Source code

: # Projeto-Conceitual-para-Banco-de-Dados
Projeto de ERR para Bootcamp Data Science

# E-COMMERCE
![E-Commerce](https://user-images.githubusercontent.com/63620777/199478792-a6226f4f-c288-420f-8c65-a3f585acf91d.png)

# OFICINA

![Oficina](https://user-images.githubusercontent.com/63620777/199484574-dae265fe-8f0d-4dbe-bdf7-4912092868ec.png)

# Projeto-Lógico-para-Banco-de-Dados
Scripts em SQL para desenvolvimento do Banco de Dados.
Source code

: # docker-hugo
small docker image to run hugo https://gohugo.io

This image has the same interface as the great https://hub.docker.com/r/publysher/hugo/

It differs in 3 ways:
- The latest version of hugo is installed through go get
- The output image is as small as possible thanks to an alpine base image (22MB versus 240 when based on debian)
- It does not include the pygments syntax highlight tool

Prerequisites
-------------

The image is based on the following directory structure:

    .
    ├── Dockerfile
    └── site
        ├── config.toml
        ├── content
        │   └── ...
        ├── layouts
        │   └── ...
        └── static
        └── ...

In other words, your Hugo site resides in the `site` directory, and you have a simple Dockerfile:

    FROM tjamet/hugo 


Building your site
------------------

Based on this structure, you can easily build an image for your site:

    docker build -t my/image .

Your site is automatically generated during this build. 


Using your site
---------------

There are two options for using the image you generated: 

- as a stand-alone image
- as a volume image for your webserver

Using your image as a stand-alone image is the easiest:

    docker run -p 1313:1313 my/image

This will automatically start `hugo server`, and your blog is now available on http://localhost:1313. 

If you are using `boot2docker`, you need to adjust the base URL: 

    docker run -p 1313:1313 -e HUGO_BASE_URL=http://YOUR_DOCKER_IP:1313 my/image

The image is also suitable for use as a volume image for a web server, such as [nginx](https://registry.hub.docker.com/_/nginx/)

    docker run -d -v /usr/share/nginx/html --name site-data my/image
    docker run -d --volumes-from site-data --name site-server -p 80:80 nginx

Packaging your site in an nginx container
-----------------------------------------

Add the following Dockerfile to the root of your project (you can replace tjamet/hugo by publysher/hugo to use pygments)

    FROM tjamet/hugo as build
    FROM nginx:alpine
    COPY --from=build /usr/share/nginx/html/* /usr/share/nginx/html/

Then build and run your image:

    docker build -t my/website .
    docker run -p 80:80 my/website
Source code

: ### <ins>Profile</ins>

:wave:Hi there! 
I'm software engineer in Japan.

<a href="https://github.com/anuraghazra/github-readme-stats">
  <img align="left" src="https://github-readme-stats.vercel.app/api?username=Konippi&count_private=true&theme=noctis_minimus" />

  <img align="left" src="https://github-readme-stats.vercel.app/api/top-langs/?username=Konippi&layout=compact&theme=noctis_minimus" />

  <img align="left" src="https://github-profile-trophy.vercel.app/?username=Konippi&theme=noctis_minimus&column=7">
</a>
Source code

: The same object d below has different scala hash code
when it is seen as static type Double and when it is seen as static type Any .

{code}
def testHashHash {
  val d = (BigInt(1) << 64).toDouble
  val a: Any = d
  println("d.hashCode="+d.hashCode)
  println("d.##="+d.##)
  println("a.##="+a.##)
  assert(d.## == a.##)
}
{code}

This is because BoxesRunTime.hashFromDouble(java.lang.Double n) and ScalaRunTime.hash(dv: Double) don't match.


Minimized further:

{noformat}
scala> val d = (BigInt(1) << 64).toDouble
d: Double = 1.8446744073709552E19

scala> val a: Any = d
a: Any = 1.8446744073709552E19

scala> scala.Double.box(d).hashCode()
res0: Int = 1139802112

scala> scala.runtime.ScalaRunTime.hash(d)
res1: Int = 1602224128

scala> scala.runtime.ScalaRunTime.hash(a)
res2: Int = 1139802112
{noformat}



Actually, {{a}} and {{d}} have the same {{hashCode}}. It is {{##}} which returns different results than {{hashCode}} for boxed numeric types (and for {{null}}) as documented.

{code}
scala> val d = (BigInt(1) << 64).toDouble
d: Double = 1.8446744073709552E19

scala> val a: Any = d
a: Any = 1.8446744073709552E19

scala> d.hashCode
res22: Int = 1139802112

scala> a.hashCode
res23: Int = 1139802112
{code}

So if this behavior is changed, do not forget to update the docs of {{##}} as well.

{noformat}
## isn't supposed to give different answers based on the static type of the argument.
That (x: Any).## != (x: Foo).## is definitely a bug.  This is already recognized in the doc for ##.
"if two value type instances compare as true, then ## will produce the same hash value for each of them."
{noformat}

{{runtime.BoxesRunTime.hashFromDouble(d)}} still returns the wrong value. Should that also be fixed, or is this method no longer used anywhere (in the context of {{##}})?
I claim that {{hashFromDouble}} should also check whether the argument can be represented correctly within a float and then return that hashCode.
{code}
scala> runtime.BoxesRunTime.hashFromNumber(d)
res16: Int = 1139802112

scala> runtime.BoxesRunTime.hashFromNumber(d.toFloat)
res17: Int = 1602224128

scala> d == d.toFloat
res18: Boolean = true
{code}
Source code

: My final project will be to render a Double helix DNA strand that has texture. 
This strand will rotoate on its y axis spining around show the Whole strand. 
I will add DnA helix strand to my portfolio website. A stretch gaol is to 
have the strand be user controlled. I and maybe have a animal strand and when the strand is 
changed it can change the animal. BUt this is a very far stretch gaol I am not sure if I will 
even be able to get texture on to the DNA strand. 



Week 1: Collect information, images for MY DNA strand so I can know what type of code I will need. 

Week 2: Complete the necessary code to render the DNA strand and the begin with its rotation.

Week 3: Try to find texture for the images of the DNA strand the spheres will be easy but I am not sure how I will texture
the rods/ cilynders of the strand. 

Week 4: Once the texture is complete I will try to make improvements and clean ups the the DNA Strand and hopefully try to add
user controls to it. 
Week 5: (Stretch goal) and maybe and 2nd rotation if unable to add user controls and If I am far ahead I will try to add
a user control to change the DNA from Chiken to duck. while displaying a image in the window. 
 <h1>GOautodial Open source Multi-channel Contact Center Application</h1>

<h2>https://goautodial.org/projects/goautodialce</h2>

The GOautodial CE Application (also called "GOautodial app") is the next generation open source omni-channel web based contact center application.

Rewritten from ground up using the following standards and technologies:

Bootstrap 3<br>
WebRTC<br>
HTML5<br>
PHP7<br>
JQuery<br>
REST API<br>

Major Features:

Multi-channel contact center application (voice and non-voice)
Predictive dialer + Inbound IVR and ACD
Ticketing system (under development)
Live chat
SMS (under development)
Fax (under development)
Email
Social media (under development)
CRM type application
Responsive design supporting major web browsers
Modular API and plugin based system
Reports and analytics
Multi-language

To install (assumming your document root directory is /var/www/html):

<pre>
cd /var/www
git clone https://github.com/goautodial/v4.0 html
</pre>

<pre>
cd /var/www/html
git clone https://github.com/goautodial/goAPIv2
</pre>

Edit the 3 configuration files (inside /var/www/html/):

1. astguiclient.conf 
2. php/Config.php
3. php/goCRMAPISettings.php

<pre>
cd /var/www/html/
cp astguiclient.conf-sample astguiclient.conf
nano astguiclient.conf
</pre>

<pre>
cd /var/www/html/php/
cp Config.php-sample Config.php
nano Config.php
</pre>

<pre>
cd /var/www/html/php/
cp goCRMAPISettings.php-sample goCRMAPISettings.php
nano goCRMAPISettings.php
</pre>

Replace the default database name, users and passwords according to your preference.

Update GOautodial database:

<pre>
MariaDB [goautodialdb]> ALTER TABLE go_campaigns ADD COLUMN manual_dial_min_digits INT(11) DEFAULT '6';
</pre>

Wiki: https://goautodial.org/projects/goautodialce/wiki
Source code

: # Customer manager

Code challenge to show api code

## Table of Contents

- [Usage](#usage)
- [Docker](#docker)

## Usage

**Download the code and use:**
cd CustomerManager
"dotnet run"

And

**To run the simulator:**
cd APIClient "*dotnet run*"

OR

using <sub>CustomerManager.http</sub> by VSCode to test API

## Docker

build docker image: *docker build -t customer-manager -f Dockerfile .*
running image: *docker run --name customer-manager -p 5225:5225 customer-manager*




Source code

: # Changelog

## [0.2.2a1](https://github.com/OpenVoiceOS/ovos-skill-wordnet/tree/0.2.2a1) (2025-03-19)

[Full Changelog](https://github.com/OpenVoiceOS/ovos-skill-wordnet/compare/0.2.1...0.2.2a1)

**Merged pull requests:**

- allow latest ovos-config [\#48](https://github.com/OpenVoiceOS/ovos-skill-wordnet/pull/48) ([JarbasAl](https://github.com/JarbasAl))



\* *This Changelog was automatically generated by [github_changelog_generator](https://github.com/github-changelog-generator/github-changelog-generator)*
________________________________________
### DIRECTIONS
Go through the listing above and find each line that contains "pull", then copy it.

### ANSWER SECTION
**Merged pull requests:**
- allow latest ovos-config [\#48](https://github.com/OpenVoiceOS/ovos-skill-wordnet/pull/48) ([JarbasAl](https://github.com/JarbasAl))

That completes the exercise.